▶

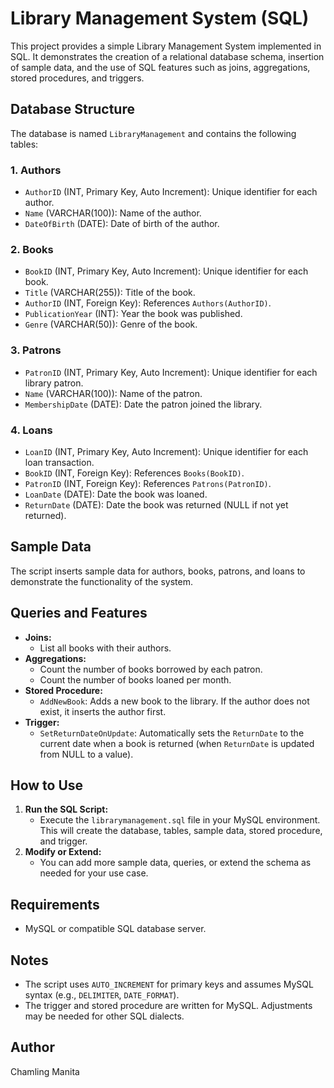 # Library Management System (SQL)

This project provides a simple Library Management System implemented in SQL. It demonstrates the creation of a relational database schema, insertion of sample data, and the use of SQL features such as joins, aggregations, stored procedures, and triggers.

## Database Structure

The database is named `LibraryManagement` and contains the following tables:

### 1. Authors
- `AuthorID` (INT, Primary Key, Auto Increment): Unique identifier for each author.
- `Name` (VARCHAR(100)): Name of the author.
- `DateOfBirth` (DATE): Date of birth of the author.

### 2. Books
- `BookID` (INT, Primary Key, Auto Increment): Unique identifier for each book.
- `Title` (VARCHAR(255)): Title of the book.
- `AuthorID` (INT, Foreign Key): References `Authors(AuthorID)`.
- `PublicationYear` (INT): Year the book was published.
- `Genre` (VARCHAR(50)): Genre of the book.

### 3. Patrons
- `PatronID` (INT, Primary Key, Auto Increment): Unique identifier for each library patron.
- `Name` (VARCHAR(100)): Name of the patron.
- `MembershipDate` (DATE): Date the patron joined the library.

### 4. Loans
- `LoanID` (INT, Primary Key, Auto Increment): Unique identifier for each loan transaction.
- `BookID` (INT, Foreign Key): References `Books(BookID)`.
- `PatronID` (INT, Foreign Key): References `Patrons(PatronID)`.
- `LoanDate` (DATE): Date the book was loaned.
- `ReturnDate` (DATE): Date the book was returned (NULL if not yet returned).

## Sample Data

The script inserts sample data for authors, books, patrons, and loans to demonstrate the functionality of the system.

## Queries and Features

- **Joins:**
  - List all books with their authors.
- **Aggregations:**
  - Count the number of books borrowed by each patron.
  - Count the number of books loaned per month.
- **Stored Procedure:**
  - `AddNewBook`: Adds a new book to the library. If the author does not exist, it inserts the author first.
- **Trigger:**
  - `SetReturnDateOnUpdate`: Automatically sets the `ReturnDate` to the current date when a book is returned (when `ReturnDate` is updated from NULL to a value).

## How to Use

1. **Run the SQL Script:**
   - Execute the `librarymanagement.sql` file in your MySQL environment. This will create the database, tables, sample data, stored procedure, and trigger.
2. **Modify or Extend:**
   - You can add more sample data, queries, or extend the schema as needed for your use case.

## Requirements
- MySQL or compatible SQL database server.

## Notes
- The script uses `AUTO_INCREMENT` for primary keys and assumes MySQL syntax (e.g., `DELIMITER`, `DATE_FORMAT`).
- The trigger and stored procedure are written for MySQL. Adjustments may be needed for other SQL dialects.


## Author
Chamling Manita
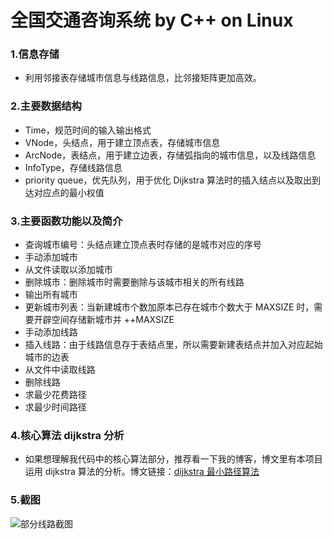 # 全国交通咨询系统 by C++ on Linux
### 1.信息存储
- 利用邻接表存储城市信息与线路信息，比邻接矩阵更加高效。
### 2.主要数据结构

- Time，规范时间的输入输出格式
- VNode，头结点，用于建立顶点表，存储城市信息
- ArcNode，表结点，用于建立边表，存储弧指向的城市信息，以及线路信息
- InfoType，存储线路信息
- priority queue，优先队列，用于优化 Dijkstra 算法时的插入结点以及取出到达对应点的最小权值
### 3.主要函数功能以及简介
- 查询城市编号：头结点建立顶点表时存储的是城市对应的序号
- 手动添加城市
- 从文件读取以添加城市
- 删除城市：删除城市时需要删除与该城市相关的所有线路
- 输出所有城市
- 更新城市列表：当新建城市个数加原本已存在城市个数大于 MAXSIZE 时，需要开辟空间存储新城市并 ++MAXSIZE
- 手动添加线路
- 插入线路：由于线路信息存于表结点里，所以需要新建表结点并加入对应起始城市的边表
- 从文件中读取线路
- 删除线路
- 求最少花费路径
- 求最少时间路径
### 4.核心算法 dijkstra 分析
- 如果想理解我代码中的核心算法部分，推荐看一下我的博客，博文里有本项目运用 dijkstra 算法的分析。博文链接：[dijkstra 最小路径算法](http://www.cnblogs.com/Bw98blogs/p/8205445.html "dijkstra 最小路径算法")

### 5.截图
![部分线路截图](https://images2017.cnblogs.com/blog/1199740/201801/1199740-20180105114038628-1177620256.png "部分线路截图")



[1]: http://www.cnblogs.com/Bw98blogs/p/8205445.html "dijkstra最小路径算法"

◀

» **Task goal**:
Please give back exactly, and with no pictures, the lines from where the listing above begins through the line containing "- **Trigger:**".

» **Output of the task**:
 # Library Management System (SQL)

This project provides a simple Library Management System implemented in SQL. It demonstrates the creation of a relational database schema, insertion of sample data, and the use of SQL features such as joins, aggregations, stored procedures, and triggers.

## Database Structure

The database is named `LibraryManagement` and contains the following tables:

### 1. Authors
- `AuthorID` (INT, Primary Key, Auto Increment): Unique identifier for each author.
- `Name` (VARCHAR(100)): Name of the author.
- `DateOfBirth` (DATE): Date of birth of the author.

### 2. Books
- `BookID` (INT, Primary Key, Auto Increment): Unique identifier for each book.
- `Title` (VARCHAR(255)): Title of the book.
- `AuthorID` (INT, Foreign Key): References `Authors(AuthorID)`.
- `PublicationYear` (INT): Year the book was published.
- `Genre` (VARCHAR(50)): Genre of the book.

### 3. Patrons
- `PatronID` (INT, Primary Key, Auto Increment): Unique identifier for each library patron.
- `Name` (VARCHAR(100)): Name of the patron.
- `MembershipDate` (DATE): Date the patron joined the library.

### 4. Loans
- `LoanID` (INT, Primary Key, Auto Increment): Unique identifier for each loan transaction.
- `BookID` (INT, Foreign Key): References `Books(BookID)`.
- `PatronID` (INT, Foreign Key): References `Patrons(PatronID)`.
- `LoanDate` (DATE): Date the book was loaned.
- `ReturnDate` (DATE): Date the book was returned (NULL if not yet returned).

## Sample Data

The script inserts sample data for authors, books, patrons, and loans to demonstrate the functionality of the system.

## Queries and Features

- **Joins:**
  - List all books with their authors.
- **Aggregations:**
  - Count the number of books borrowed by each patron.
  - Count the number of books loaned per month.
- **Stored Procedure:**
  - `AddNewBook`: Adds a new book to the library. If the author does not exist, it inserts the author first.
- **Trigger:**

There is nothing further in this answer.